Stored data
--------------------------------
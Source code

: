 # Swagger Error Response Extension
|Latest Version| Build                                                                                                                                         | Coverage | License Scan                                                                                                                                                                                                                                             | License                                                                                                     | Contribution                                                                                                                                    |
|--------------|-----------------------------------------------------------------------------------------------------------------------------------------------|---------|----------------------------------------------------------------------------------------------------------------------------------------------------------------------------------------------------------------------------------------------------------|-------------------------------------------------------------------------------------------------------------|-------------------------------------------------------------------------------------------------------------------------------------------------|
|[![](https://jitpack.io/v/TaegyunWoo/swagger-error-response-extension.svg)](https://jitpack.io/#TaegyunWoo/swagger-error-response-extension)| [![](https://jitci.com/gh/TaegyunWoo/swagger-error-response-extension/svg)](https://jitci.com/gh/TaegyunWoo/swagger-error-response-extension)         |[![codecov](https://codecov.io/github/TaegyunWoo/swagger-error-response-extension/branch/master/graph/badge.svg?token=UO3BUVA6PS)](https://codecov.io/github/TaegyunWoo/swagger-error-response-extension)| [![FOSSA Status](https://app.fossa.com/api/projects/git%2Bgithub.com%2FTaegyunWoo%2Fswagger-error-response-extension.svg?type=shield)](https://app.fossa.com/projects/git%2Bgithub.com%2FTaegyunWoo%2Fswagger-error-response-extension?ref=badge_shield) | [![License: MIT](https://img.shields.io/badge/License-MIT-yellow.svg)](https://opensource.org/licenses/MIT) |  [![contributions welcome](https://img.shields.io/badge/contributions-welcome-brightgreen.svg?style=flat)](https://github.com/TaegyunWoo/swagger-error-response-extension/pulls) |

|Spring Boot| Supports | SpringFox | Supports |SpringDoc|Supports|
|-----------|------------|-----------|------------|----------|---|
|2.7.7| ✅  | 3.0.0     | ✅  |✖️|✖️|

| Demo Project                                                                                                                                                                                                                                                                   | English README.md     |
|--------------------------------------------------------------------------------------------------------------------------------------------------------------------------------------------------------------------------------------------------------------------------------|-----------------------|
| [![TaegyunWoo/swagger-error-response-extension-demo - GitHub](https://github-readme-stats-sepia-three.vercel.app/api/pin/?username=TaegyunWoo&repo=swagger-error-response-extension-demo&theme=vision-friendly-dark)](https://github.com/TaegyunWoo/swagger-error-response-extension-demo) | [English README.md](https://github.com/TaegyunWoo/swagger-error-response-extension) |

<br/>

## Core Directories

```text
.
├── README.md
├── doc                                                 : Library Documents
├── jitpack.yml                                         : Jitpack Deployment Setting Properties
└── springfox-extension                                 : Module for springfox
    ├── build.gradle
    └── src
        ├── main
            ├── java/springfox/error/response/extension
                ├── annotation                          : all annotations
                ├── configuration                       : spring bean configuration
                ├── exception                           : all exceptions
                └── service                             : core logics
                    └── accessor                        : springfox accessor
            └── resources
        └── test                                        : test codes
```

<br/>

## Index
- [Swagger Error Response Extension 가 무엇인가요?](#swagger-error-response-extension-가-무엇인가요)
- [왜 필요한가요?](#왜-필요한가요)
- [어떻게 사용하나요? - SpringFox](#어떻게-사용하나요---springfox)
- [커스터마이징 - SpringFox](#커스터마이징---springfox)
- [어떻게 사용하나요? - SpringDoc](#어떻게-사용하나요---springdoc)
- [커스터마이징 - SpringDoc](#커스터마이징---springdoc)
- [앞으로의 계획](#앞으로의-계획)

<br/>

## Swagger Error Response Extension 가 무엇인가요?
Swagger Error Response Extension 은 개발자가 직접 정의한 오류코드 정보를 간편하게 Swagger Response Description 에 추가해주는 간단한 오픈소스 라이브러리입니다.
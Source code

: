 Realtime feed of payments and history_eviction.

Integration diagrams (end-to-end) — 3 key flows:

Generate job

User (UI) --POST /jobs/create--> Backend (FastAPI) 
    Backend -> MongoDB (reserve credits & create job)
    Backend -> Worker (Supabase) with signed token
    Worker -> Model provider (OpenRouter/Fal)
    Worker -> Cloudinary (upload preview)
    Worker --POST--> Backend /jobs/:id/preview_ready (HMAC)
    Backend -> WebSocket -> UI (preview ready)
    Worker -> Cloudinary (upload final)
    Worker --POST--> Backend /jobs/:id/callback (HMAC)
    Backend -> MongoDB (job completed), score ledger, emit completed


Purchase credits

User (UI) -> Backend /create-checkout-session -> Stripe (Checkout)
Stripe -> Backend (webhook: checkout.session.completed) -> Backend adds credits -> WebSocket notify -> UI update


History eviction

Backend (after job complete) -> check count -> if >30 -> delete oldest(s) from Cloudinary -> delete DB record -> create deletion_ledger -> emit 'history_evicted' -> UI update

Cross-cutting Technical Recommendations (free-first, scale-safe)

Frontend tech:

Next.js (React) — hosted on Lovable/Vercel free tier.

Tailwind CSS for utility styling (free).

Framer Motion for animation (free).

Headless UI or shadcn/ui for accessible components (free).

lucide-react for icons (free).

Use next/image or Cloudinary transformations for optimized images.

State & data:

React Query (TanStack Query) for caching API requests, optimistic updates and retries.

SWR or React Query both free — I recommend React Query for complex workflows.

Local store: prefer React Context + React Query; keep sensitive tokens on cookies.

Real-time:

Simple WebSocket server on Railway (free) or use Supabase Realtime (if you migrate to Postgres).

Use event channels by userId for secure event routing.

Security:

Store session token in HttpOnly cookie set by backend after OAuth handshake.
--------------------------------
* **Task requirements**
The lines from the one containing "Use event channels" through the last line of the records are the answer; set them down exactly and add nothing.

* **Answer area**
Use event channels by userId for secure event routing.

Security:

Store session token in HttpOnly cookie set by backend after OAuth handshake.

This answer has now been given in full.